EXERCISE BRIEF
Each line of the records below that holds "with" should be copied out.

DATA SUPPLIED
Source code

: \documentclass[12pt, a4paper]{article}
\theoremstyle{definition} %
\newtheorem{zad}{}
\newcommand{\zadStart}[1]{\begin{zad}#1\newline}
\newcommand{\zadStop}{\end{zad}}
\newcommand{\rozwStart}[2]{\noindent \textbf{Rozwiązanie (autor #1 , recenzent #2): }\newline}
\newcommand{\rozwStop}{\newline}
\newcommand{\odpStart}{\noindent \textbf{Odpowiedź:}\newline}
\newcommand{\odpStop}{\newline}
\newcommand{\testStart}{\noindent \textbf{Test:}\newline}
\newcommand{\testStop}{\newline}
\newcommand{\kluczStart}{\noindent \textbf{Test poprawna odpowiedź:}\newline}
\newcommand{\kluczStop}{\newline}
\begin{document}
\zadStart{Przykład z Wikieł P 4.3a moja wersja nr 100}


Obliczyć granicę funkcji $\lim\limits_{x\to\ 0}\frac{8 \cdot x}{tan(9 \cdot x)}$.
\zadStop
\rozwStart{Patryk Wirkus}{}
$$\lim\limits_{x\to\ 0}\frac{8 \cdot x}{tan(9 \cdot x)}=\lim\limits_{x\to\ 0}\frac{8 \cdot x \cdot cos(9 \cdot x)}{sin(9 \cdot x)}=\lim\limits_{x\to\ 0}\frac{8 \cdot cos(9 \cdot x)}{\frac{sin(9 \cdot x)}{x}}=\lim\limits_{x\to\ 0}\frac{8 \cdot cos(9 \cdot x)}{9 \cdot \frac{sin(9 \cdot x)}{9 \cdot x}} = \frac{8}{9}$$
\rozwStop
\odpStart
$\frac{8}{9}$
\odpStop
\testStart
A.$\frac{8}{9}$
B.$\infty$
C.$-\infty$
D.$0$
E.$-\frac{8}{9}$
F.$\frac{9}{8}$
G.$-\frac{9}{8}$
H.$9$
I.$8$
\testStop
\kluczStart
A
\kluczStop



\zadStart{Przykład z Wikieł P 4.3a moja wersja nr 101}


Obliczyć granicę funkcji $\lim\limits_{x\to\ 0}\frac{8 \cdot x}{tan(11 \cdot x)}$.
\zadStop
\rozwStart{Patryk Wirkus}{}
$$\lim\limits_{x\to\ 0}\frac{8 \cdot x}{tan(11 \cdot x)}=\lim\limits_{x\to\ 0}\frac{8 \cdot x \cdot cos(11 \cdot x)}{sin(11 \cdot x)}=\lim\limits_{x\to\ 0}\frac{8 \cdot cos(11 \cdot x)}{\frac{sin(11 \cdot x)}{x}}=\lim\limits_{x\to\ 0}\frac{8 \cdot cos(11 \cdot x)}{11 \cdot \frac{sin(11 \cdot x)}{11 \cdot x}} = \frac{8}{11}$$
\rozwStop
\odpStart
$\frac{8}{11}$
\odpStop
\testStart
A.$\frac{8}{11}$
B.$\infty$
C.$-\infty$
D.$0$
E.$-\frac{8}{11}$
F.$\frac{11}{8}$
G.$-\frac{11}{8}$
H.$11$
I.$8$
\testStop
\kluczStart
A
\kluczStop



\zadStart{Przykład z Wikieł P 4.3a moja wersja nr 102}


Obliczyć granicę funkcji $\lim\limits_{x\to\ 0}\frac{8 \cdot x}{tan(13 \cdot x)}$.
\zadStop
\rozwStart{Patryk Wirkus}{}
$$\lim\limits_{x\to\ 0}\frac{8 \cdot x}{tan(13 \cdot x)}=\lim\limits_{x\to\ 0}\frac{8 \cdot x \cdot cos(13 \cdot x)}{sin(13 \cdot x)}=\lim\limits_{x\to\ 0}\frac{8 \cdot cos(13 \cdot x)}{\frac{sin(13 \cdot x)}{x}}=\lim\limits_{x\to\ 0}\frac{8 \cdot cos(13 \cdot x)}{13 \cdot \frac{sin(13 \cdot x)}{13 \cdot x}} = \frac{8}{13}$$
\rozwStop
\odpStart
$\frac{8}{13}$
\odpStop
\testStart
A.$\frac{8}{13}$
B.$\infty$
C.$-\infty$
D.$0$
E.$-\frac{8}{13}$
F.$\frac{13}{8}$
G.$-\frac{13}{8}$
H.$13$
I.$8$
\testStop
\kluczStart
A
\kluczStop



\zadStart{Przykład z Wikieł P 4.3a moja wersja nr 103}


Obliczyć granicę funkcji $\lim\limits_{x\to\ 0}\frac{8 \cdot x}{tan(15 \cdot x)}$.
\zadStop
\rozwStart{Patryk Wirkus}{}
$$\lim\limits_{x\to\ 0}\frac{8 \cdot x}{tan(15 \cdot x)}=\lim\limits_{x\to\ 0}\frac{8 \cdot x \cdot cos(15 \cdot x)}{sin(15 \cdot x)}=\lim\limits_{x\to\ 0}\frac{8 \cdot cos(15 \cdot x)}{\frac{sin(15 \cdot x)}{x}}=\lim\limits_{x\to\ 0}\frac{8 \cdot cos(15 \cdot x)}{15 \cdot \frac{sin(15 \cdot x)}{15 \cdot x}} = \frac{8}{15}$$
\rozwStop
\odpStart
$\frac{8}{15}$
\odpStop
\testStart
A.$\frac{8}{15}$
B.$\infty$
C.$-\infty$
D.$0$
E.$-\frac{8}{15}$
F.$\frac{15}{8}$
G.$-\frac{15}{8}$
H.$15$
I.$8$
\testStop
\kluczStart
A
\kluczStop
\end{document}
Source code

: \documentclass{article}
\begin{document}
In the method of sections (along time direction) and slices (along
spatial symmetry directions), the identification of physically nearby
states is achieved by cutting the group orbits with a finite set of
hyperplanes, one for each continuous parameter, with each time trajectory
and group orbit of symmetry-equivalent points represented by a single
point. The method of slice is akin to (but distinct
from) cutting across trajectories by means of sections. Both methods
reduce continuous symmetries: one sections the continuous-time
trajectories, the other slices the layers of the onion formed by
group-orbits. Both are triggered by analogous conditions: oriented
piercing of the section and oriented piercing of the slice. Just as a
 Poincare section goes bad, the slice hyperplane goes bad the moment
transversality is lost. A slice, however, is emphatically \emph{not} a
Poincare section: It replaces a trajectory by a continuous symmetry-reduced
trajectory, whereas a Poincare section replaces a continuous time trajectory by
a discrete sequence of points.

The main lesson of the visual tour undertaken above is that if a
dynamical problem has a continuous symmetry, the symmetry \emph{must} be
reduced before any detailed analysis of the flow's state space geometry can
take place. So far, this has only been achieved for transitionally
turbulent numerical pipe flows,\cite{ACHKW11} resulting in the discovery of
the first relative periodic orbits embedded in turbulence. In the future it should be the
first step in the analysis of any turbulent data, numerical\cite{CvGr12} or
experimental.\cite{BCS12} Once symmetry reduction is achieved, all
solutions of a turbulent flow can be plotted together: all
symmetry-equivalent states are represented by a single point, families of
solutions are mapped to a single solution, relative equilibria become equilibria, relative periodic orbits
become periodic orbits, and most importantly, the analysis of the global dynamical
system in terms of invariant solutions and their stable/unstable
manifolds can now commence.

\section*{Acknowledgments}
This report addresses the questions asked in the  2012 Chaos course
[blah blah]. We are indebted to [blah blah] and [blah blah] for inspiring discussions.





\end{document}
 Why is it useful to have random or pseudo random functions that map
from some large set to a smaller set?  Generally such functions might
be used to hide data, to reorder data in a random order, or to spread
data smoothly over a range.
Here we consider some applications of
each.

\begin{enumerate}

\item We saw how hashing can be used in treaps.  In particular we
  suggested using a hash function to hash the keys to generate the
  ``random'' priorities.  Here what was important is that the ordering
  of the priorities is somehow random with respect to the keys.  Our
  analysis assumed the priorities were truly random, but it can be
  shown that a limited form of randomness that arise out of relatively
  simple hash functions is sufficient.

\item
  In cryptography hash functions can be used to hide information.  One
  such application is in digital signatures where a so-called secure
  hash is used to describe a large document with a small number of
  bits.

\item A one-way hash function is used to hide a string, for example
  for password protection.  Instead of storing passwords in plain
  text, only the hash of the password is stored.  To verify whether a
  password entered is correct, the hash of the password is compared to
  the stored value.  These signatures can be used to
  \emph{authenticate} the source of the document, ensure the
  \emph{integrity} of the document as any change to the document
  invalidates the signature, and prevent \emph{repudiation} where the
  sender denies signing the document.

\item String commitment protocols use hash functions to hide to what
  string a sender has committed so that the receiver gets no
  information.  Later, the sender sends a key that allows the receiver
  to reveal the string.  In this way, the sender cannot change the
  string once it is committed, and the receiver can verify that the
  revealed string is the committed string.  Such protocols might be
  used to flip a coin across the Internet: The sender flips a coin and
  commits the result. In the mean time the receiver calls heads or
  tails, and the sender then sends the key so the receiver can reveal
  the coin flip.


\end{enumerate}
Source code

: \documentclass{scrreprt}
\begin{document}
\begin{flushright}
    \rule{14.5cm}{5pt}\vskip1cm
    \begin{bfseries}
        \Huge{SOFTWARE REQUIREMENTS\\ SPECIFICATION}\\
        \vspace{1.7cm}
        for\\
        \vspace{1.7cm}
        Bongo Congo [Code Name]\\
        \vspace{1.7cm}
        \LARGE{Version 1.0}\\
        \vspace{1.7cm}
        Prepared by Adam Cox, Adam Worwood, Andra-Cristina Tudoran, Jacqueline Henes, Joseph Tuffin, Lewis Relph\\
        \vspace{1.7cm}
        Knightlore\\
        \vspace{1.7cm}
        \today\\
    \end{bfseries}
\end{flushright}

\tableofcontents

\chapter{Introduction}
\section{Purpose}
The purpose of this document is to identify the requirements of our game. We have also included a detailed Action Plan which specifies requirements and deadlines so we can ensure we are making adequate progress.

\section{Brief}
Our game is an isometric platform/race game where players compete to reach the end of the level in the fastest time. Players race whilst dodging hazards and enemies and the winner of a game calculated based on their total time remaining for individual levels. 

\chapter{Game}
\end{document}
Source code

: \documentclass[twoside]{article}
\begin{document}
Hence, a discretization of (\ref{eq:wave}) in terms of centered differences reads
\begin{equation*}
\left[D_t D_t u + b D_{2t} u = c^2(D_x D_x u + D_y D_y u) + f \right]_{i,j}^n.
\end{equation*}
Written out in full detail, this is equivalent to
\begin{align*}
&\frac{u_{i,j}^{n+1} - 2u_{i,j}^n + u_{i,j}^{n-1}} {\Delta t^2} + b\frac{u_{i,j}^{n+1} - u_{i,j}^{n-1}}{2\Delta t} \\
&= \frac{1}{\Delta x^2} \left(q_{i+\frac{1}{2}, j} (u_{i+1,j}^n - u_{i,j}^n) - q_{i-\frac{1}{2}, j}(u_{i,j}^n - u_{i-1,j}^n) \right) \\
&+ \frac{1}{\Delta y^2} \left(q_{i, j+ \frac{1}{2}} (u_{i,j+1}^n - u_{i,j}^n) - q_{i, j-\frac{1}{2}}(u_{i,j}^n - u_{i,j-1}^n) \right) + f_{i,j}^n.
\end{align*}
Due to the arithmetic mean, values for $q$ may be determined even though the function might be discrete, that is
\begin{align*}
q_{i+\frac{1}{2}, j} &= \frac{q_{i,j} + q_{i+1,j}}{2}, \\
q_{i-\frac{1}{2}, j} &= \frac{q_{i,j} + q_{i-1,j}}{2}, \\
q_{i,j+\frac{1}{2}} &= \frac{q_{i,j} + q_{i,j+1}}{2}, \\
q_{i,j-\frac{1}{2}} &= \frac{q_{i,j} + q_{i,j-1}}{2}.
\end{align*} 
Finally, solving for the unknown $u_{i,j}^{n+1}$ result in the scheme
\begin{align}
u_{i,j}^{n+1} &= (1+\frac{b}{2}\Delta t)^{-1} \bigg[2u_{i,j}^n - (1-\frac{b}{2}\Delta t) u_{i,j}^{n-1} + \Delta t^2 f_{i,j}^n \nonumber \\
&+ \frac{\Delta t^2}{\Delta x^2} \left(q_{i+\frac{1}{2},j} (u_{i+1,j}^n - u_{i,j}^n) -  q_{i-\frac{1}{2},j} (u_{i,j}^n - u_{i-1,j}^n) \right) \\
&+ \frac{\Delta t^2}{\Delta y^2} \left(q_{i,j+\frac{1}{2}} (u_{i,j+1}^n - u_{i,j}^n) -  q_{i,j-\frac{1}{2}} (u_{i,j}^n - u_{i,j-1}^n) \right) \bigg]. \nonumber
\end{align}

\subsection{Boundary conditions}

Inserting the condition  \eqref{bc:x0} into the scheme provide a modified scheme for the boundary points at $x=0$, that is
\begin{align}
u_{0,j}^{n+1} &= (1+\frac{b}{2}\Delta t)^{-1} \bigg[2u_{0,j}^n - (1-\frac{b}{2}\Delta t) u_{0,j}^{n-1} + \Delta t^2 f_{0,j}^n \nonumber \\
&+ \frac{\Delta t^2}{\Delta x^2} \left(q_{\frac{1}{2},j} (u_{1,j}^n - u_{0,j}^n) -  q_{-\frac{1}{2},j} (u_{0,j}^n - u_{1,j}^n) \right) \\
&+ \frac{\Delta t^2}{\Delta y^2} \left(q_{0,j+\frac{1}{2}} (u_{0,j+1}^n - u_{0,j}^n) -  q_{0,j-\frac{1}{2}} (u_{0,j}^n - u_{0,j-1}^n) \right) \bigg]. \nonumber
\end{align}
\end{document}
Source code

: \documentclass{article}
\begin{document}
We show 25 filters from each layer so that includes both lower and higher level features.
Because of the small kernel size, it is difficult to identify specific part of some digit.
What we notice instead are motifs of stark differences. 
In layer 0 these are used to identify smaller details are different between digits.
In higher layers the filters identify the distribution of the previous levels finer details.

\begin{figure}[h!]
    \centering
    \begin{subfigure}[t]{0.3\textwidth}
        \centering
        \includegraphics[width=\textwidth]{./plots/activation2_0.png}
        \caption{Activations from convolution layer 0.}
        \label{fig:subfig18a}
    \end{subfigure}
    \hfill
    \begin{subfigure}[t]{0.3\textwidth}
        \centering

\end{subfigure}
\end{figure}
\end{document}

RESPONSE AREA
states is achieved by cutting the group orbits with a finite set of
hyperplanes, one for each continuous parameter, with each time trajectory
  of the priorities is somehow random with respect to the keys.  Our
  hash is used to describe a large document with a small number of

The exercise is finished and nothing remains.